Looking for an edition prior to Newton (RDO10)?
Check out the [Juno-RDO6](../Juno-RDO6/ha-openstack.md) or
[Mitaka-RDO9](../Mitaka-RDO9/ha-openstack.md) branches instead.
## Purpose of this Document
This document aims at defining a high level architecture for a highly
available RHEL OSP setup with the [Pacemaker](http://clusterlabs.org)
cluster manager which provides:
- detection and recovery of machine and application-level failures
- startup/shutdown ordering between applications
- preferences for other applications that must/must-not run on the same machine
- provably correct response to any failure or cluster state
It is important to understand the following definitions used to
describe the operational mode of services in a cluster:
- Active/active
Traffic intended for the failed node is either passed onto an
existing node or load balanced across the remaining nodes. This is
usually only possible when the nodes use a homogeneous software
configuration.
- Active/passive
Provides a fully redundant instance of each node, which is only
brought online when its associated primary node fails. This
configuration typically requires the most extra hardware.
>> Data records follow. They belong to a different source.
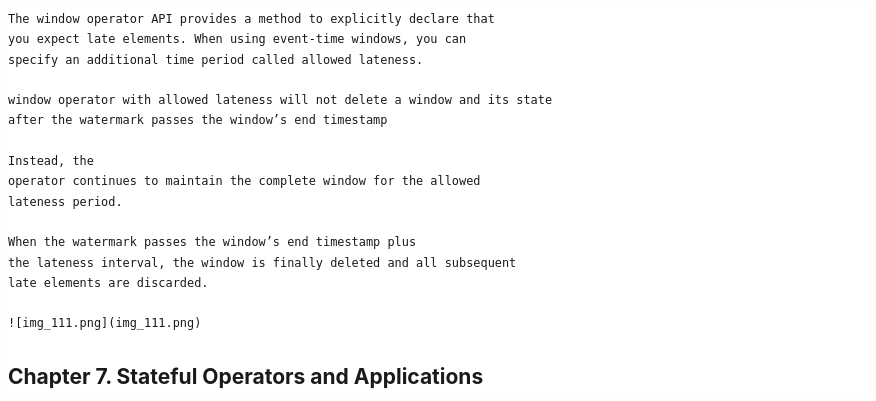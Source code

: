     The window operator API provides a method to explicitly declare that
    you expect late elements. When using event-time windows, you can
    specify an additional time period called allowed lateness.
    
    window operator with allowed lateness will not delete a window and its state
    after the watermark passes the window’s end timestamp

    Instead, the
    operator continues to maintain the complete window for the allowed
    lateness period.

    When the watermark passes the window’s end timestamp plus
    the lateness interval, the window is finally deleted and all subsequent
    late elements are discarded.

    ![img_111.png](img_111.png)


## Chapter 7. Stateful Operators and Applications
In this document, all components are currently modelled as
active/active with the exception of:
- cinder-volume
Implementation details are contained in scripts linked to from the main document.
Read them carefully before considering to run them in your own environment.
## Historical Context
In the previous OpenStack HA architectures used by Red Hat, SuSE and
others, Systemd is the entity in charge of starting and stopping most
OpenStack services. Pacemaker exists as a layer on top, signalling
when this should happen, but Systemd is the part making it happen.
This is a valuable contribution for active/passive (A/P) services and
those that require all their dependancies be available during their
startup and shutdown sequences. However as OpenStack has matured, more
and more components are able to operate in an unconstrained
active/active capacity with little regard for the startup/shutdown
order of their peers or dependancies - making them well suited to be
managed exclusively by Systemd.
## Overall Design
With Newton, OpenStack has reached the point where it is now a good
idea to limit Pacemaker’s involvement to core services like Galera and
Rabbit as well as the few remaining OpenStack services, such as
cinder-volume, that run A/P.
This will be particularly useful as we look towards a containerised
future. It both allows OpenStack to play nicely with the current
generation of container managers which lack Orchestration
capabilities, as well as reducing recovery and down time by allowing
for the maximum possible parallelism.
Any objections to this architecture usually fall into one of three
main categories:
1. The use of Pacemaker as an alerting mechanism
1. The idea that Pacemaker provides better monitoring of systemd services
1. A believe that active/passive installations are suprior
If these concerns apply to you then, as the founding author of
Pacemaker, I would like to direct your attention to my
[post](http://blog.clusterlabs.org/blog/2016/next-openstack-ha-arch)
which will attempt to disuade you of their relevance.
This reference design is based around a single cluster of 3 or more
nodes on which every component is running.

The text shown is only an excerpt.